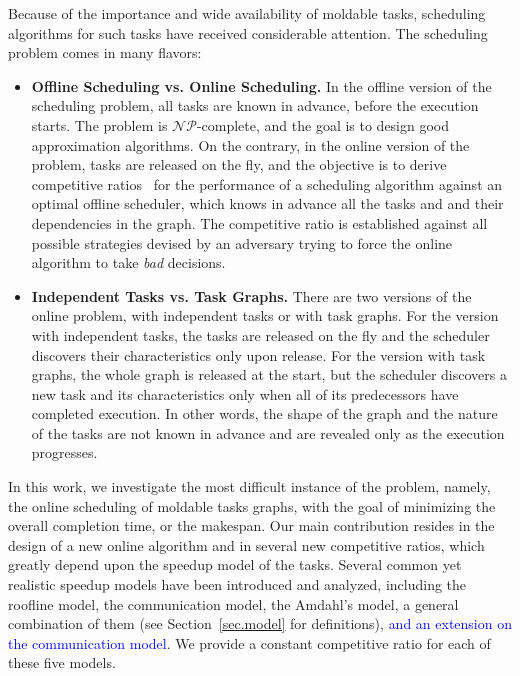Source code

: \documentclass{article}
\newcommand{\new}[1]{\textcolor{blue}{#1}}
\begin{document}
Because of the importance and wide availability of moldable tasks,
scheduling algorithms for such tasks have received considerable attention. The scheduling problem comes in many flavors:

\begin{itemize}[leftmargin=*]
\item \textbf{Offline Scheduling vs. Online Scheduling.} In the offline version of the scheduling problem, all tasks are known in advance, before the execution starts. The problem is $\mathcal{NP}$-complete, and the goal is to design good approximation algorithms. On the contrary, in the online version of the problem,
tasks are released on the fly, and the objective is to derive competitive ratios~\cite{Sleator1985} for the performance of a scheduling algorithm
against an optimal offline scheduler, which knows in advance all the tasks and and their dependencies in the graph. The competitive ratio is established against all possible strategies devised by an adversary trying to force the online algorithm to take \emph{bad} decisions.
\item \textbf{Independent Tasks vs. Task Graphs.} There are two versions of the online problem, with independent tasks
or with task graphs.
For the version with independent tasks, the tasks are released on the fly and the scheduler discovers their characteristics only upon release. For the version with task graphs, the whole graph is released at the start, but the scheduler discovers a new task and its characteristics only when all of its predecessors have completed execution. In other words, the shape of the graph and the nature of the tasks are not known in advance and are revealed only as the execution progresses.
\end{itemize}

In this work, we investigate the most difficult instance of the problem, namely, the online scheduling of moldable tasks graphs, with the goal of minimizing the overall completion time, or the makespan.
Our main contribution resides in the design of a new online algorithm and in several new competitive ratios,
which greatly depend upon the speedup model of the tasks. Several common yet realistic speedup models have been introduced
and analyzed, including the roofline model, the communication model, the Amdahl's model, a general combination of them (see Section~\ref{sec.model} for definitions), \new{and an extension on the communication model}.
We provide a constant competitive ratio for each of these five models. 
\end{document}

■ What needs to be done ■
Find the word "which" in the listing and copy each line that contains it.

■ Result of the exercise ■
against an optimal offline scheduler, which knows in advance all the tasks and and their dependencies in the graph. The competitive ratio is established against all possible strategies devised by an adversary trying to force the online algorithm to take \emph{bad} decisions.
which greatly depend upon the speedup model of the tasks. Several common yet realistic speedup models have been introduced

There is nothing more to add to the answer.